ひとり親のご家庭を中心に、困難を抱えた子どもへの関わりの悩みを一人で抱え込んでしまう保護者の方は多くいらっしゃいます。保護者の方の悩みや負担が増えすぎた結果、子どもに対して強く当たってしまうなど、子どもと適切に関われなくなることもあると思っています。
私たち拠点スタッフと保護者の方とで子どもの悩みについて話し合うことで、保護者の方の中に、「子どもについて一緒に考えてくれる人がいる」と言う安心感が生まれ、その結果、保護者の方が子どもに寄り添った関わりができるようになると感じています。
そのため、保護者の方と関わることは、結果的には子どもとの関わりにおいても良い影響を与えることに繋がると信じています。
━━実際に子どもへの対応だけではなく、保護者も巻き込んで対応したケースはありますか?
拠点に通っていたお子さんの中に、不登校となり、SNSに夢中になる中で、オンラインゲーム内で知り合った年の離れた異性と交際していたお子さんがいました。
スタッフが子どもから交際の話を聞いた際に、まずは「他の人にも伝えて良いのか」「この話は親は知っているのか」を確認しました。子どもの拠点スタッフに対する信頼を損ねないように、一番最初に子どもの気持ちを確認するようにしています。
次に、保護者の方との連携を行い、子どもの気持ちについての共通認識と役割分担の合意を行いました。交際自体を責めるのではなく、その行動の裏にある子どもの寂しさを理解してもらい、「まずは子どもの気持ちに寄り添おう」という共通認識を持つことができました。
保護者が子どもを責めてしまう背景には、「心配」と「寄り添いたい」という両方の気持ちが存在していると思います。子どもに対して、「心配」を伝える役割は拠点スタッフが担い、保護者にはただ寄り添ってもらう形で役割分担をすることで、保護者の負担も軽減できたと感じています。
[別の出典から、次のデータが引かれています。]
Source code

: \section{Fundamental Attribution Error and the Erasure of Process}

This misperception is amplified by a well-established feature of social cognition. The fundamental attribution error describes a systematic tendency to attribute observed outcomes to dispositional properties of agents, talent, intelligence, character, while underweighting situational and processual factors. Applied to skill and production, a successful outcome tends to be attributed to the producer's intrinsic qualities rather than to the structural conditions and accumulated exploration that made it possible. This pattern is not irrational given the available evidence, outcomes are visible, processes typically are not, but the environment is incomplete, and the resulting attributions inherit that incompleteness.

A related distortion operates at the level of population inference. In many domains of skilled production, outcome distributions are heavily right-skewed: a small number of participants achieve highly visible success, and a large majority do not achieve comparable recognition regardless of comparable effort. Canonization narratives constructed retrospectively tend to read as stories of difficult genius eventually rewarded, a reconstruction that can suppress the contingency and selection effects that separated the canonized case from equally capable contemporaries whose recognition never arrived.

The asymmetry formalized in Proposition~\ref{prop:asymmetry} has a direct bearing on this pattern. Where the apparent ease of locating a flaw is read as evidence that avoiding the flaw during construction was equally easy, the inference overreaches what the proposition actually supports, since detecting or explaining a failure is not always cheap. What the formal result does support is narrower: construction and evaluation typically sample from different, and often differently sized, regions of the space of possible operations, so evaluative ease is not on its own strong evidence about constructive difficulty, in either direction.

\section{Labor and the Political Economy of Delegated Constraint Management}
その結果、その子と交際相手が会う際には家族や年上の知り合いが同席するなど、家族・拠点としての見守りの体制が構築できています。共通認識と役割分担によって本人の居場所が失われずに、見守りができる関係を保護者と築けたと感じています。
━━そこまで介入できた成功の秘訣は何だったのでしょうか?
子どもだけでなく、保護者の方とも信頼関係が築けていたからだと思います。
上記の子どもはLFAの拠点に数年間通っており、その中で保護者の方へ何度もご連絡をしていました。送り迎え時の会話や、メールでの情報共有など、日々の関わりの中で常に保護者の方には子どもの変化を伝え続けてきました。
その結果、「LFAのスタッフは子どもの変化を一緒に喜んでくれる、私たちの味方だ」と思ってもらうことが出来、上記のような連携が出来たのではと感じています。
保護者と関わる上で大切にしていること
━━保護者対応で「これだけはしない」と意識していることや、スタッフ間で共有してる大切なポイントはありますか?
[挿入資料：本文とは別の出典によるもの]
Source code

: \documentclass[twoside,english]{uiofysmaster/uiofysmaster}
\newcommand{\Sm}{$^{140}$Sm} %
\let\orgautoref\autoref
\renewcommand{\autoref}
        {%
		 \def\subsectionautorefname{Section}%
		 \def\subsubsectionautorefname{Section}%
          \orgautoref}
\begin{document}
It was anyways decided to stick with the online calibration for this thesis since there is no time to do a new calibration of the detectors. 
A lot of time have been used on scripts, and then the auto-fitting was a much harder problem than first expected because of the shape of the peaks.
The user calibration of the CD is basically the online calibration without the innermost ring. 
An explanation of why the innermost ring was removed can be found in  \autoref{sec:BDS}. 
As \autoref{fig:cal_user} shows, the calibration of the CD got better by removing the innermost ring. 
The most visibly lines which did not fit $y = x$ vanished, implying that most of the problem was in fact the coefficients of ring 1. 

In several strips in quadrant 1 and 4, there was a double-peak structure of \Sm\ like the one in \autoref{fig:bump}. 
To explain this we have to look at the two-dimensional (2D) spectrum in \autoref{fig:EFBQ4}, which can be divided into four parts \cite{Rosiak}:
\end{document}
保護者の方に子どもの対応に対するアドバイスすることは控えています。保護者の方が、誰よりも子どもの事を理解しており、そして誰よりも子どもの幸せを願っていると思っているからです。
その代わりに、保護者の方と一緒に悩むことを大切にしています。
子どもの対応について保護者の方から相談された際も、「こうしたら良い」というアドバイスはせず、「私たちの現場にいるときのお子さんはこのような言動をとっていて、このような声かけをしたらこう答えてくれました」のように、拠点でのお子さんの情報をご共有しています。
その上で、「保護者の方はどうしたいのか」という気持ちを聞きながら、どうすれば良いかを一緒に考えています。
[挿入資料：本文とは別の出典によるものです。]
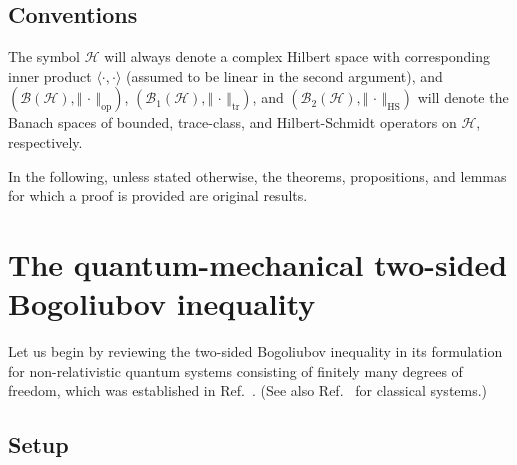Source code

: \documentclass[a4paper, twoside, 11pt, reqno]{amsart}
\theoremstyle{definition}
\theoremstyle{plain}
\newcommand{\MH}{\mathcal{H}}
\newcommand{\BO}{\mathscr{B}}
\newcommand{\NO}{\BO_1}
\newcommand{\HS}{\BO_2}
\newcommand{\1}{\mathbf{1}}
\newcommand{\norm}[2][]{#1\Vert{#2}#1\Vert}
\newcommand{\braket}[2][]{#1\langle{#2}#1\rangle}
\newcommand{\ndot}{\norm{\,\cdot\,}}
\newcommand{\bdot}{\braket{\cdot, \cdot}}
\newcommand{\mop}{\mathrm{op}}
\begin{document}
\subsection{Conventions}

The symbol $\MH$ will always denote a complex Hilbert space with corresponding inner product $\bdot$ (assumed to be linear in the second argument), and $(\BO(\MH), \ndot_\mop)$, $(\NO(\MH), \ndot_\mathrm{tr})$, and $(\HS(\MH), \ndot_\mathrm{HS})$ will denote the Banach spaces of bounded, trace-class, and Hilbert-Schmidt operators on $\MH$, respectively.

In the following, unless stated otherwise, the theorems, propositions, and lemmas for which a proof is provided are original results.



\section{The quantum-mechanical two-sided Bogoliubov inequality}\label{sec:BogoliubovQM}

Let us begin by reviewing the two-sided Bogoliubov inequality in its formulation for non-relativistic quantum systems consisting of finitely many degrees of freedom, which was established in Ref.~\cite{Reible2022}. (See also Ref.~\cite{DelleSite2017} for classical systems.)


\subsection{Setup}\label{subsec:BogoliubovSetup}
\end{document}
スタッフ間で意識している大切なポイントは、多様な意見を尊重することです。
ひとりの子どもへの対応方法についても、担当するスタッフ一人で考えるのではなく、常に多様な価値観を持ったスタッフ数人で話し合いをするようにしています。そのため、当団体では子どもの対応方法を相談するときに、スタッフ・ボランティア・団体のソーシャルワーカーなどにも情報を共有し、話し合いを行っています。
例えば先ほどの子どもの例をとっても、スタッフ間での話し合いでは「慎重に見守ろう」という意見だけではなく、「すぐに交際を辞めさせた方が良い」という意見も出ました。このように様々な意見が出る空間を作る、そのために様々な価値観を持った人に関わってもらうことを意識しています。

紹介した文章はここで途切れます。